The image itself is usually the same resolution as the heightmap, which is 64x64 units for 1 pixel. In practical terms, it translates to 8192x8192 for about 1.5 square kilometres, although this value is an estimate of a rough standard and can vary, you generally won't need to have a tighter area for a single pixel to represent than a square metre, then an 8K image is plenty for what will already be a large terrain. Having larger terrains is very possible, but I recommend splitting them into geographical segments.
There are 2 parts involved in creating these kind of "terrain-feature" maps out of images. The first is the painting or input, and the second is the processing of different maps together, especially the heightmap, to further refine the end result. It's all processed in such a way that any part can be manually edited at any time and there are a lot of easily configurable parameters that is read from the "master script".
First, you already have everything you need. MS-Paint is definitely enough and I even recommend staying with a very simplistic tool and not to overthink the image as an artwork unto itself. The image is purely information. Category-hues can be fully customised, but for the sake of example we'll say green is forest and red is rocks. So logically, a slash of very bright green with no use of brushes or fading will result in a sudden thick dense forest. Using a fade and/or brushes to soften all of the edges and painting a stroke of green will result in a gradual build-up of forest trees, with surrounding plants, weeds and grasses, as the darker green hues result in the lesser vegetation. All of these can also be created and "grown" by how the image is processed.
Finally, these images are broken up into their different hues and filters are applied to use noise, checkerboarding, and natural "growth" (see "growsum") (which is how any given hue is naturally decorated by itself outward procedurally), as well as being filtered by the heightmap to exclude depths and heights, as well as angles which are derived from a normalmap version of the terrain. Various further randomisations can be applied and everything is controlled by a master script to make it easy for mappers to have complete control. A very random result can still be achieved from even the most rudimentary inputs.
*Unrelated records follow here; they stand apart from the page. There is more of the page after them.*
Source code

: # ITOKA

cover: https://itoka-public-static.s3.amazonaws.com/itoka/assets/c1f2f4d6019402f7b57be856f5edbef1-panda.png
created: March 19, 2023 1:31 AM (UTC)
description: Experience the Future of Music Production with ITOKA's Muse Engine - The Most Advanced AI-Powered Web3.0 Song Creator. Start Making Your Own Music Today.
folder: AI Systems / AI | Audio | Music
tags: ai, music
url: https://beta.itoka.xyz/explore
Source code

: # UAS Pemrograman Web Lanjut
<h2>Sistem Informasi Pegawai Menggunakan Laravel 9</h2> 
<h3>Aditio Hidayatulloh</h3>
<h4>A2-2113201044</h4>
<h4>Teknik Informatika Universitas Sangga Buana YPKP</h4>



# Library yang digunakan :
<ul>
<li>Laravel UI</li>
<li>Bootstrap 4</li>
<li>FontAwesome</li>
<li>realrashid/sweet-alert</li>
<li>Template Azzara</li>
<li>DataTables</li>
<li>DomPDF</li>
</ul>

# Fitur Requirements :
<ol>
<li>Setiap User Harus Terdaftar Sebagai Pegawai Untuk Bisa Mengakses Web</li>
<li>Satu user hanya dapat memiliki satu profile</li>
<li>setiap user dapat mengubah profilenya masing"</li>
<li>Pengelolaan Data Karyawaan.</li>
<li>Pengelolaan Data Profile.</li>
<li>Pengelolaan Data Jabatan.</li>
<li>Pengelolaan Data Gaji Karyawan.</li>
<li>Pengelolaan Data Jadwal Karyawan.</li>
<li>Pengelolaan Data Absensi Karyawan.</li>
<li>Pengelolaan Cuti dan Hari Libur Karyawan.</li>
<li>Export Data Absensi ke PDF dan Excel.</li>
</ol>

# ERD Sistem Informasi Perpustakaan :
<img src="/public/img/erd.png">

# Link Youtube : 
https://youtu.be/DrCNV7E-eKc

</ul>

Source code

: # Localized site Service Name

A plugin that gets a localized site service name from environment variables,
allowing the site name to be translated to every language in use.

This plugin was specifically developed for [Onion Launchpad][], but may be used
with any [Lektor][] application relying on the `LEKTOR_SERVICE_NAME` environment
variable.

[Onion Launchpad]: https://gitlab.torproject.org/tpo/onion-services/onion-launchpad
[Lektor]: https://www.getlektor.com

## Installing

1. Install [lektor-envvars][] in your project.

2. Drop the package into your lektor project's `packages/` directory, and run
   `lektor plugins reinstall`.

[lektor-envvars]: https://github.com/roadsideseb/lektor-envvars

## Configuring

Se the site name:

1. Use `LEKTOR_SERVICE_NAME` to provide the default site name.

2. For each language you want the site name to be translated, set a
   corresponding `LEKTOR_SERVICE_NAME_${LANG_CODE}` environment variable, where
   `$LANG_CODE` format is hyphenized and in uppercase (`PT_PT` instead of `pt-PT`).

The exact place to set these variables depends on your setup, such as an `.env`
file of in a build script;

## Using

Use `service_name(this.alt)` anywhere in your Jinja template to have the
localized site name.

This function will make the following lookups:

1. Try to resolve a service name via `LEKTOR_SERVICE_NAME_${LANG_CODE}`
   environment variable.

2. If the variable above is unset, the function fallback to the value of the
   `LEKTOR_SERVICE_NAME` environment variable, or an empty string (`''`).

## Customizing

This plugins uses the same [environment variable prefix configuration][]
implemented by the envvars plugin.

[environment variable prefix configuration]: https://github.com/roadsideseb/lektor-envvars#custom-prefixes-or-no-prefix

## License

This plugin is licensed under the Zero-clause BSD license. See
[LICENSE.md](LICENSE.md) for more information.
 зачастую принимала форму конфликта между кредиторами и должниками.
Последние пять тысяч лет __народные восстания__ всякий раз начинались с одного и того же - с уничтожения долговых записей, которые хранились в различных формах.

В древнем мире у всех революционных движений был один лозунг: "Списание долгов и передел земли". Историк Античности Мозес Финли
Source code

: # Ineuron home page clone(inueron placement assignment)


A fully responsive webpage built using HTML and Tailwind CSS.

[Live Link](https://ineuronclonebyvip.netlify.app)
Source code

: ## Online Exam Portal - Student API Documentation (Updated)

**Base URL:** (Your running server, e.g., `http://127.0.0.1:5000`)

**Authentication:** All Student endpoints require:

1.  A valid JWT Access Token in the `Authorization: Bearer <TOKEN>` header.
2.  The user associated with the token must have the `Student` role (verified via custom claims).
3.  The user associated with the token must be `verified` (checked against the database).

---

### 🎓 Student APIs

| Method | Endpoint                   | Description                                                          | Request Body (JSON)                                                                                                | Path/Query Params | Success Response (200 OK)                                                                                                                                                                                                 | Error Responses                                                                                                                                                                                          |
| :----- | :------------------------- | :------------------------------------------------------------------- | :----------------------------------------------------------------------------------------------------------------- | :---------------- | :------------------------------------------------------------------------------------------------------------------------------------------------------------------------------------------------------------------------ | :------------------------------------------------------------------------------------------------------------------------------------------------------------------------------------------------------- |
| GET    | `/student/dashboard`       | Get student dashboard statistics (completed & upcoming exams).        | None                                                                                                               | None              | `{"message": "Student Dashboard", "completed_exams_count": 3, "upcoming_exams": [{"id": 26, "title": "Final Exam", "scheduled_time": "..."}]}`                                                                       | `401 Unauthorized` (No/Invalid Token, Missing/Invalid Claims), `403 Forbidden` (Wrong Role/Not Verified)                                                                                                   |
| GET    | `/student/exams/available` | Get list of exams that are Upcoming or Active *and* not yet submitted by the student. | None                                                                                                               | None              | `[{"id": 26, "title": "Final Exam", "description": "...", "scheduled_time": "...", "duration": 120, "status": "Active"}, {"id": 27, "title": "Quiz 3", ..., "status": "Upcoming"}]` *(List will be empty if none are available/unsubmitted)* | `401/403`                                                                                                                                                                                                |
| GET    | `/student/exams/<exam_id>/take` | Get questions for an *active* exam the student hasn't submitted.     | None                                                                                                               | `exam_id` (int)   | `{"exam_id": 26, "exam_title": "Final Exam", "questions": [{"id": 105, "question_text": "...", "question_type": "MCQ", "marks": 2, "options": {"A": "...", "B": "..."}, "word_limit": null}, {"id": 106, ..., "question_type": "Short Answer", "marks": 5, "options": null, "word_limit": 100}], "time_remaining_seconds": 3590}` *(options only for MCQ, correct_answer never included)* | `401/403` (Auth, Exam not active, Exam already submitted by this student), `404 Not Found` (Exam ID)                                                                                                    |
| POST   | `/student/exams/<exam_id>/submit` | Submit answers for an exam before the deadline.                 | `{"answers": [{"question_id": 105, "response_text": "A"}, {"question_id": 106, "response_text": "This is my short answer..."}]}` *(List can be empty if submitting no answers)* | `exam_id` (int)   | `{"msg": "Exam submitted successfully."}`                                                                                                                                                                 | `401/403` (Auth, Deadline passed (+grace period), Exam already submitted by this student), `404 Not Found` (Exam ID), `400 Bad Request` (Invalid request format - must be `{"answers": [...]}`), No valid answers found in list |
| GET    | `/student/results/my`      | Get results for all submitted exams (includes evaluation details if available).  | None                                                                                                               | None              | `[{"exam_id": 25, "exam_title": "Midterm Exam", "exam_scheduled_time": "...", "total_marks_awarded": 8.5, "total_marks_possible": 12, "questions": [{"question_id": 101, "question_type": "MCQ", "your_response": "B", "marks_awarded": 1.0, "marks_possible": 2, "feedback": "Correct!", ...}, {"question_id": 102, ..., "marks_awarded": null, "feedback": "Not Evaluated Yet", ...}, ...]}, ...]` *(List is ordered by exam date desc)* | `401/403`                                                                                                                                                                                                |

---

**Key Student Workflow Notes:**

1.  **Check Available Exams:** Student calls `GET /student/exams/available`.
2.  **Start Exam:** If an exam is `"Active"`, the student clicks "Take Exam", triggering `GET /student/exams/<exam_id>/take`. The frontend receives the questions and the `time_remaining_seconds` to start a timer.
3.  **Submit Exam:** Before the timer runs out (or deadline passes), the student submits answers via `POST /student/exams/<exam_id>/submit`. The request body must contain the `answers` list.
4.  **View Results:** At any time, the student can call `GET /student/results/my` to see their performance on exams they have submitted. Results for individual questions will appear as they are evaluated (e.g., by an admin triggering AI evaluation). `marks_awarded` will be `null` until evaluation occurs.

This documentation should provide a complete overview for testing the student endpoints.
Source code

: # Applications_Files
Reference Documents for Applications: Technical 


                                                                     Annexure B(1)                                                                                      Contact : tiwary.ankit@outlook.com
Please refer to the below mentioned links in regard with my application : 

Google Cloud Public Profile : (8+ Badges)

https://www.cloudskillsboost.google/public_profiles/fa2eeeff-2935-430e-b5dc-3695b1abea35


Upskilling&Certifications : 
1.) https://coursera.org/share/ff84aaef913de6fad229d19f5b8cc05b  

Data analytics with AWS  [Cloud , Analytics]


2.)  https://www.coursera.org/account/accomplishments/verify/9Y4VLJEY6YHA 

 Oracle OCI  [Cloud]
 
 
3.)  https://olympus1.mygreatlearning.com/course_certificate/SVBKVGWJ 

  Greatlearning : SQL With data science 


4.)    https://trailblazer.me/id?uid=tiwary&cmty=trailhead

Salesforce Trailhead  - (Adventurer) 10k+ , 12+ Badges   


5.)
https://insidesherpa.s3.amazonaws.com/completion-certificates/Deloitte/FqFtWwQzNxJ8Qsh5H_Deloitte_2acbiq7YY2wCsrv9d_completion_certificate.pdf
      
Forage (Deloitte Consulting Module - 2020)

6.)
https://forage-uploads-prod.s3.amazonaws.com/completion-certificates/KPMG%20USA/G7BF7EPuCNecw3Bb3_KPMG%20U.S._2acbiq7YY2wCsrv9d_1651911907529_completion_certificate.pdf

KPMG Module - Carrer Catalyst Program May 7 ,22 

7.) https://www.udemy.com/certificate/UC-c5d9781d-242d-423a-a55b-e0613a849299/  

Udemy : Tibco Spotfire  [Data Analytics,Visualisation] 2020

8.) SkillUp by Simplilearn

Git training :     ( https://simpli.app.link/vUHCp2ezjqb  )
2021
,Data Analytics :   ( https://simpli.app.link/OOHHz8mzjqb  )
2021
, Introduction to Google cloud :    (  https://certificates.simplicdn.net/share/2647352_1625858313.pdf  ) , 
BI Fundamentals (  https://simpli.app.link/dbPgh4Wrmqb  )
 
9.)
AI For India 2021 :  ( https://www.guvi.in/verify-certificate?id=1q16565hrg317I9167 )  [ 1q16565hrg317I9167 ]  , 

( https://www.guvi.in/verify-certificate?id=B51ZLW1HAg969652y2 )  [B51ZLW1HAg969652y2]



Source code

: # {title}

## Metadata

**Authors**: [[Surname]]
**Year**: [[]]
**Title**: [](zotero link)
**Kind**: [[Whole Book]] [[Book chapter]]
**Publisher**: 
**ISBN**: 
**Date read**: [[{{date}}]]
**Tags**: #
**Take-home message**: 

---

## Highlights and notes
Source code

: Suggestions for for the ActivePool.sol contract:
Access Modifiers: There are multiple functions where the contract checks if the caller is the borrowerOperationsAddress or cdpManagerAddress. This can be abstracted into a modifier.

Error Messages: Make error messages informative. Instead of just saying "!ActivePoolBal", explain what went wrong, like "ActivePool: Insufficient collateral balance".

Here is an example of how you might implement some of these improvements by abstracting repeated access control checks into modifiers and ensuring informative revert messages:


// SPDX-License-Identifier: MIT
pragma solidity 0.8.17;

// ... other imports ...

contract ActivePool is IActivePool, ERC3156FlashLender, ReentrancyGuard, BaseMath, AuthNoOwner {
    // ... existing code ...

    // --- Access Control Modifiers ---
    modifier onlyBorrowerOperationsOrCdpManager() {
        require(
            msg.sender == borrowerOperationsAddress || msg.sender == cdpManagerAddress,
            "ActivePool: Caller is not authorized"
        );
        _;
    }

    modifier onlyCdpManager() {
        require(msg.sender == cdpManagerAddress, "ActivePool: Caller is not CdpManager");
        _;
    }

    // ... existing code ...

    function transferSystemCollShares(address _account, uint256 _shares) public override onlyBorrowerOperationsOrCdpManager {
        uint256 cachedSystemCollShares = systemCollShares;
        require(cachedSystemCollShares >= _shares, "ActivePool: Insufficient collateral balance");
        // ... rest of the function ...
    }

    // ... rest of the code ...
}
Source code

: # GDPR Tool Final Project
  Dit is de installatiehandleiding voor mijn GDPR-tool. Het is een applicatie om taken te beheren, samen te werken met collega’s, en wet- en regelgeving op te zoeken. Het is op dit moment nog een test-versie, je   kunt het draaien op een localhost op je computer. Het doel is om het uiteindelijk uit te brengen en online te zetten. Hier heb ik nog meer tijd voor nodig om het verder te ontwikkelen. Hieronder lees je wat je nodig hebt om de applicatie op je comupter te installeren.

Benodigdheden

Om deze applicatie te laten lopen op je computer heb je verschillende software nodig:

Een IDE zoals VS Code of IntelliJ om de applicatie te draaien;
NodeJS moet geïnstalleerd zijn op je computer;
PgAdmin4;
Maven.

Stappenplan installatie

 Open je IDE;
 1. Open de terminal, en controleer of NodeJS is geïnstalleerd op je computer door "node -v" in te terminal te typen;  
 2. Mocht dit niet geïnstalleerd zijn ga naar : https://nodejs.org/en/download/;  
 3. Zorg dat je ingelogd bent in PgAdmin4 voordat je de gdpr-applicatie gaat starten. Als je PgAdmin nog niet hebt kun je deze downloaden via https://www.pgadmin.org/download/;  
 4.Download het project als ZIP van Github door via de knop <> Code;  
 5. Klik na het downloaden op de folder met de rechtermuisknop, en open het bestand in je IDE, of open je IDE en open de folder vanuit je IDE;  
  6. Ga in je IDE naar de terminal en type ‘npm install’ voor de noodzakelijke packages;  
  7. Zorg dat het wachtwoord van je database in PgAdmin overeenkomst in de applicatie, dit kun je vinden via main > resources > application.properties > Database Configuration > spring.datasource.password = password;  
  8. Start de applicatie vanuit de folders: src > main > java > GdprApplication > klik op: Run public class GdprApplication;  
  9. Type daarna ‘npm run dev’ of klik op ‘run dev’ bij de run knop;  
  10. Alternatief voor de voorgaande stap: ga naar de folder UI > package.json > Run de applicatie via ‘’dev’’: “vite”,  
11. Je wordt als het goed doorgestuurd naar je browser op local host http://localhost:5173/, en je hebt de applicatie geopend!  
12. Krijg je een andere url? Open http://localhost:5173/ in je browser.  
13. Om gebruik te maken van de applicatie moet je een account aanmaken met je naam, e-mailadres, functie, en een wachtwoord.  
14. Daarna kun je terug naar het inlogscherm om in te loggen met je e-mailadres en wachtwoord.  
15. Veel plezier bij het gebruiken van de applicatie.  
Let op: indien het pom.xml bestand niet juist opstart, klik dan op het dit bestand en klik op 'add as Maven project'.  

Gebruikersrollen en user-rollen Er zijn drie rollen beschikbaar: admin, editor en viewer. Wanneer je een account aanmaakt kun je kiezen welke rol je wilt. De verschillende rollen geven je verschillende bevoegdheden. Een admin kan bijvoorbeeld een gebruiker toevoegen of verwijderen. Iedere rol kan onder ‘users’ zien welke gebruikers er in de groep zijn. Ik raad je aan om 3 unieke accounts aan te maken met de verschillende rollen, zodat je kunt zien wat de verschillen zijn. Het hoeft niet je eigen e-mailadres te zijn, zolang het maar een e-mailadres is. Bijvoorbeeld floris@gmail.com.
The end result is a map file that can be loaded into Radiant to place each mapobject as its own unique entity, for every pixel of the terrain-feature image. The elevation is automatically matched to the heightmap and should be an exact match to the terrain mesh itself, also in Radiant and perhaps even derived from Radiant itself. Each mapobject is then still its own entity that can be further moved or deleted, so think of this tool as a way to get terrain-features into Radiant rather than into the engine. The complete freedom to map in Radiant, create the terrain first, and shoehorn things in, or create a heightmap around an existing design, or a bit of both or anything - this tool can be used in any way, at any time.
The "master script" (concept) used to control how everything is processed:-
//======
hues
Red=cat1
Yellow=cat2
Green=cat3
Cyan=cat4
Blue=cat5
Magenta=cat6
categories
Cat1=rocks03
Cat2=desert02
Cat3=pine01
Cat4=birch01
Car5=rocks02
Cat6=bush02
rotate-vars //how much extra rotation variance should be added.
Rot1=100
Rot2=100
Rot3=100
Rot4=100
Rot5=100
Rot6=100
offset-vars //how much to offset the XY position of the mapobject in 3D units in a random direction.
Shft1=30
=30
Shft3=30
Shft4=30
Shft5=30
Shft6=30
tilt-vars //how much to tilt the object with a final rotation on the X or Y axis.
Tilt1=10
Tilt2=10
Tilt3=10
Tilt4=10
Tilt5=10
Tilt6=10
processsing
Pixels=8192 // squared value of image size, must be the same with both proportions.
Priority=1 // which colour gets priority in the output. Covers 6 permutations for each colour with default spectrum.
// RYGCBM / MRYGCB / BMRYGC / CBMRYG / GCBMRY / YGCBMR
//(=First to last colour in order of prominence, as used to isolate each following colour through the spectrum.)
//(=Used in combination with hue-category assignments to fine-tune to balance persistency of asset decorations.)
Growsum=6 // how many pixels to dilate and compound. This controls automated surrounding decorations.
Growcurve=6 // 0-10 how much more dilated the darker compounds are, resulting in smaller automated decorations.
Growshape=0 // 0 or 1, circle or diamond, defines the method of the dilation.
Noiseinner=3 // 0-10 to apply noise to all pixels above 10 brightness, which can give more randomisation.
Noiseouter=3 // 0-10 to apply noise to all pixels below 10 brightness, to populate areas devoid of detail.
Dimtex=2 // 0-3 which texture to use to diminish, 0 being coarse and 3 being fine.
Dimdark=2 // 0-10 strength to darken patches using a diminish texture, for randomisation.
Checkboard=3 // 0-10 for how much to darken all alternating pixels. Can reduce overcrowding.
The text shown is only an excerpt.